Which only takes British pounds. Not American dollars. Or Spanish Euro.
"Gosh." Chris said. (See above comment re: edited version.)
I'm not sure what happened next. My brain was in a complete fog and I'm sure I looked frightful to the unknowing outsider, surrounded by suitcases and crying and eating odd little dusty discs and looking as though I was jilted at the airport. I know Chris ran to the check in desk and explained "medical emergency" and "needs juice from the machine" to the man in the American Airlines uniform. I know that this stranger gave Chris all the money he had in his pocket as quickly as he could, without asking questions. I know Chris said "thank you" as he ran back to the machine and I sat on the chair, still trying to choke down glucose tabs. I know that a bottle of orange juice was in my hands seconds later, and I know that the plane was boarding and we were treating a really miserable low in the airport.
"You're coming up. See? That's already higher."
Still in a fog, but beyond pressed for time, we gathered our bags and started down the gate towards the door of the plane. We were among the very last people to board. I wasn't as much of a mess but I was wiped out, my whole body trying to recover.

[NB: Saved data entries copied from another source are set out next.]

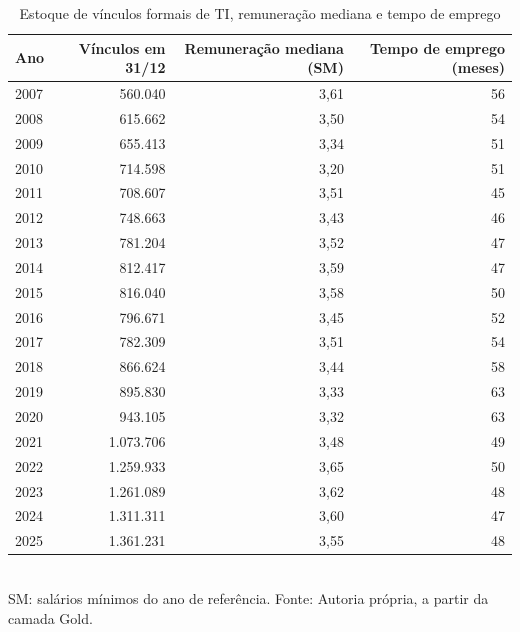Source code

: \begin{table}[htbp]
    \centering
    \caption{Estoque de vínculos formais de TI, remuneração mediana e tempo de emprego}
    \label{tab:estoque-serie}
    \footnotesize
    \renewcommand{\arraystretch}{1.25}
    \begin{tabular}{lrrr}
        \toprule
        \rowcolor{black!8}
        \textbf{Ano} & \textbf{Vínculos em 31/12} & \textbf{Remuneração mediana (SM)} & \textbf{Tempo de emprego (meses)} \\
        \midrule
        2007 & 560.040 & 3,61 & 56 \\
        2008 & 615.662 & 3,50 & 54 \\
        2009 & 655.413 & 3,34 & 51 \\
        2010 & 714.598 & 3,20 & 51 \\
        2011 & 708.607 & 3,51 & 45 \\
        2012 & 748.663 & 3,43 & 46 \\
        2013 & 781.204 & 3,52 & 47 \\
        2014 & 812.417 & 3,59 & 47 \\
        2015 & 816.040 & 3,58 & 50 \\
        2016 & 796.671 & 3,45 & 52 \\
        2017 & 782.309 & 3,51 & 54 \\
        2018 & 866.624 & 3,44 & 58 \\
        2019 & 895.830 & 3,33 & 63 \\
        2020 & 943.105 & 3,32 & 63 \\
        2021 & 1.073.706 & 3,48 & 49 \\
        2022 & 1.259.933 & 3,65 & 50 \\
        2023 & 1.261.089 & 3,62 & 48 \\
        2024 & 1.311.311 & 3,60 & 47 \\
        2025 & 1.361.231 & 3,55 & 48 \\
        \bottomrule
    \end{tabular}
    \\[4pt]
    SM: salários mínimos do ano de referência. Fonte: Autoria própria, a partir da camada Gold.
\end{table}
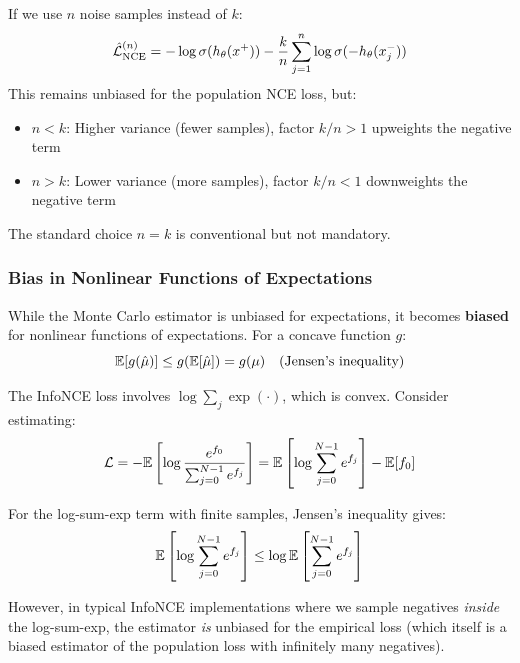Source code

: \begin{notechapter}
\begin{remark}
If we use $n$ noise samples instead of $k$:
\begin{equation}
\hat{\loss}_{\text{NCE}}^{(n)} = -\log \sigmoid(h_\theta(x^+)) - \frac{k}{n}\sum_{j=1}^{n} \log \sigmoid(-h_\theta(x_j^-))
\end{equation}
This remains unbiased for the population NCE loss, but:
\begin{itemize}
    \item $n < k$: Higher variance (fewer samples), factor $k/n > 1$ upweights the negative term
    \item $n > k$: Lower variance (more samples), factor $k/n < 1$ downweights the negative term
\end{itemize}
The standard choice $n = k$ is conventional but not mandatory.
\end{remark}

\subsubsection{Bias in Nonlinear Functions of Expectations}

\begin{proposition}
\label{contrastive-rigorous:prop:jensen_bias}
While the Monte Carlo estimator is unbiased for expectations, it becomes \textbf{biased} for nonlinear functions of expectations. For a concave function $g$:
\begin{equation}
\E[g(\hat{\mu})] \leq g(\E[\hat{\mu}]) = g(\mu) \quad \text{(Jensen's inequality)}
\end{equation}
\end{proposition}

\begin{example}
The InfoNCE loss involves $\log \sum_j \exp(\cdot)$, which is convex. Consider estimating:
\begin{equation}
\loss = -\E\left[\log \frac{e^{f_0}}{\sum_{j=0}^{N-1} e^{f_j}}\right] = \E\left[\log \sum_{j=0}^{N-1} e^{f_j}\right] - \E[f_0]
\end{equation}

For the log-sum-exp term with finite samples, Jensen's inequality gives:
\begin{equation}
\E\left[\log \sum_{j=0}^{N-1} e^{f_j}\right] \leq \log \E\left[\sum_{j=0}^{N-1} e^{f_j}\right]
\end{equation}

However, in typical InfoNCE implementations where we sample negatives \emph{inside} the log-sum-exp, the estimator \emph{is} unbiased for the empirical loss (which itself is a biased estimator of the population loss with infinitely many negatives).
\end{example}


\end{notechapter}
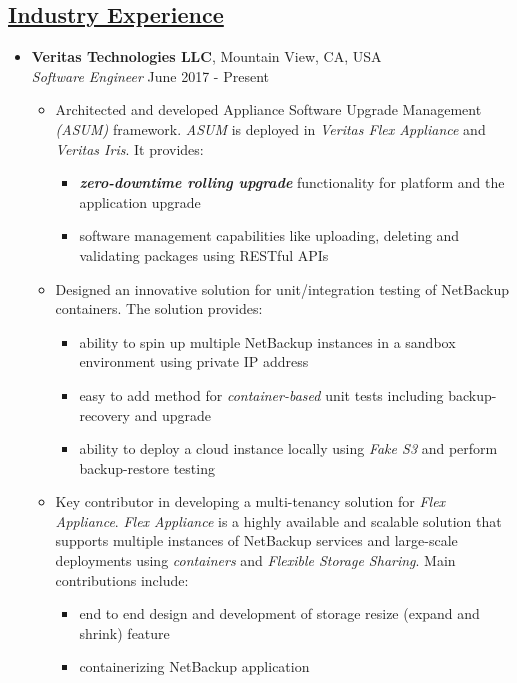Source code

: \documentclass[10pt]{article}
\begin{document}
\subsection*{\underline{Industry Experience}}
\vspace{-0.1cm}
\begin{itemize}[leftmargin=0.15in]
\item {\bfseries Veritas Technologies LLC}, Mountain View, CA, USA \\
{\sl Software Engineer}  \hfill June 2017 - Present
\vspace{-0.15cm}
\begin{itemize}
\setlength{\itemsep}{0.4em}%
\item Architected and developed Appliance Software Upgrade Management \textit{(ASUM)} framework. \textit{ASUM} is deployed in \textit{Veritas Flex Appliance} and \textit{Veritas Iris}. It provides:
\begin{itemize}
\item \textbf{\textit {zero-downtime rolling upgrade}} functionality for platform and the application upgrade
\item software management capabilities like uploading, deleting and validating packages using RESTful APIs
\end{itemize}

\item Designed an innovative solution for unit/integration testing of NetBackup containers. The solution provides:
\begin{itemize}
\item ability to spin up multiple NetBackup instances in a sandbox environment using private IP address
\item easy to add method for \textit{container-based} unit tests including backup-recovery and upgrade
\item ability to deploy a cloud instance locally using \textit{Fake S3} and perform backup-restore testing
\end{itemize}
\item Key contributor in developing a multi-tenancy solution for \textit{Flex Appliance}. \textit{Flex Appliance} is a highly available and scalable solution that supports multiple instances of NetBackup services and large-scale deployments using \textit{containers} and \textit{Flexible Storage Sharing}. Main contributions include:
\begin{itemize}
\item end to end design and development of storage resize (expand and shrink) feature
\item containerizing NetBackup application
\end{itemize}


\end{itemize}
\end{itemize}
\end{document}
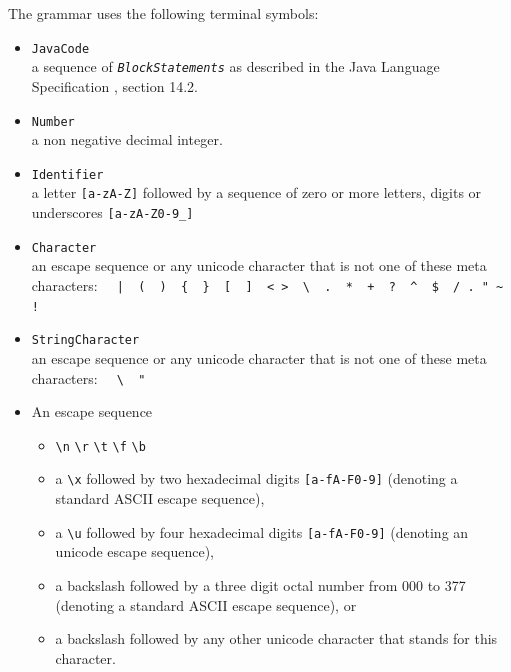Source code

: \documentclass[11pt]{scrartcl}
\newcommand{\trit}{\em}
\begin{document}
\label{Terminals}
The grammar uses the following terminal symbols:   
\begin{itemize}
\item \texttt{JavaCode}\\
  a sequence of {\trit \texttt{BlockStatements}} as described in the Java
  Language Specification \cite{LangSpec}, section 14.2.

\item \texttt{Number}\\
  a non negative decimal integer.
  
\item \texttt{Identifier}\\
  a letter \verb+[a-zA-Z]+ followed by a sequence of zero or more
  letters, digits or underscores \verb+[a-zA-Z0-9_]+

\item \texttt{Character}\\
  an escape sequence or any unicode character that is not one of these
  meta characters:
  \verb:  |  (  )  {  }  [  ]  < >  \  .  *  +  ?  ^  $  / . " ~ !:

\item \texttt{StringCharacter}\\   
  an escape sequence or any unicode character that is not one of these
  meta characters:
  \verb:  \  ":

\item
  An escape sequence

  \begin{itemize}
  \item
    \verb+\n+  \verb+\r+  \verb+\t+  \verb+\f+  \verb+\b+
  \item
    a \verb+\x+ followed by two hexadecimal digits \texttt{[a-fA-F0-9]} (denoting
    a standard ASCII escape sequence),
    
  \item
    a \verb+\u+ followed by four hexadecimal digits \texttt{[a-fA-F0-9]}
    (denoting an unicode escape sequence),

  \item
    a backslash followed by a three digit octal number from 000 to 377 (denoting
    a standard ASCII escape sequence), or

  \item
    a backslash followed by any other unicode character that stands for this
    character.

  \end{itemize}
  
\end{itemize}
\end{document}
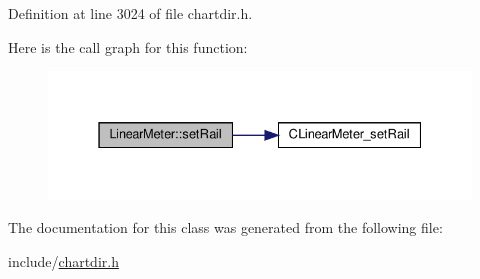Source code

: Definition at line 3024 of file chartdir.\+h.

Here is the call graph for this function\+:
\nopagebreak
\begin{figure}[H]
\begin{center}
\leavevmode
\includegraphics[width=331pt]{class_linear_meter_a3ea47754984830027c4f543f23226748_cgraph}
\end{center}
\end{figure}


The documentation for this class was generated from the following file\+:\begin{DoxyCompactItemize}
\item 
include/\hyperlink{chartdir_8h}{chartdir.\+h}\end{DoxyCompactItemize}
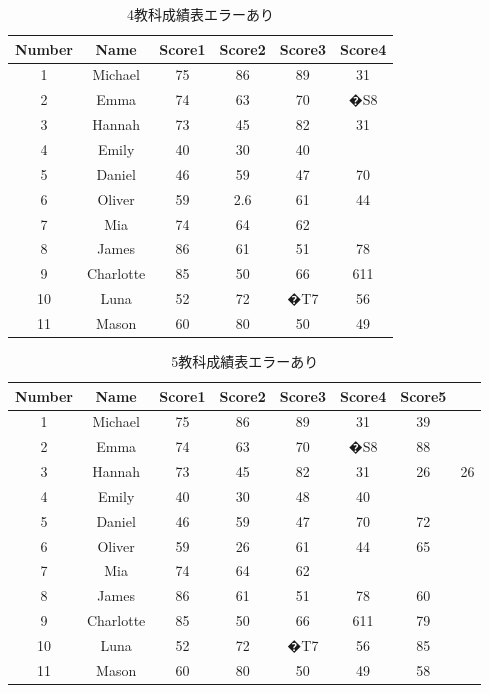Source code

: \documentclass[dvipdfmx]{jsarticle}
\begin{document}
\begin{table}[H]
  \begin{tabular}{cccccc}
    Number & Name & Score1 & Score2 & Score3 & Score4 \\ \hline
    1 & Michael & 75 & 86 & 89 & 31 \\
    2 & Emma & 74 & 63 & 70 & �S8 \\
    3 & Hannah & 73 & 45 & 82 & 31 \\
    4 & Emily & 40 & 30 & 40 \\
    5 & Daniel & 46 & 59 & 47 & 70 \\
    6 & Oliver & 59 & 2.6 & 61 & 44 \\
    7 & Mia & 74 & 64 & 62 \\
    8 & James & 86 & 61 & 51 & 78 \\
    9 & Charlotte & 85 & 50 & 66 & 611 \\
    10 & Luna & 52 & 72 & �T7 & 56 \\
    11 & Mason & 60 & 80 & 50 & 49 \\
  \end{tabular}
  \centering
  \caption{4教科成績表エラーあり}
  \label{in2}
\end{table}

\begin{table}[H]
  \begin{tabular}{cccccccc}
    Number & Name & Score1 & Score2 & Score3 & Score4 & Score5 \\ \hline
    1 & Michael & 75 & 86 & 89 & 31 & 39 \\
    2 & Emma & 74 & 63 & 70 & �S8 & 88 \\
    3 & Hannah & 73 & 45 & 82 & 31 & 26 & 26 \\
    4 & Emily & 40 & 30 & 48 & 40 \\
    5 & Daniel & 46 & 59 & 47 & 70 & 72 \\
    6 & Oliver & 59 & 26 & 61 & 44 & 65 \\
    7 & Mia & 74 & 64 & 62 \\
    8 & James & 86 & 61 & 51 & 78 & 60 \\
    9 & Charlotte & 85 & 50 & 66 & 611 & 79 \\
    10 & Luna & 52 & 72 & �T7 & 56 & 85 \\
    11 & Mason & 60 & 80 & 50 & 49 & 58 \\
  \end{tabular}
  \centering
  \caption{5教科成績表エラーあり}
  \label{in3}
\end{table}
\end{document}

"Thank you," Chris said to the American Airlines employee who gave us the money for juice. "Here, please take the money back."
The guy was behind us in line and smiled gently. "No, it's fine. Please. I'm glad you're okay. Don't worry."
I took the coins from Chris and pressed them into the employee's hand.
"Thanks very much. But you might need this change. You know. For another diabetic who really needs a helping hand."
He took it. We boarded. And headed home.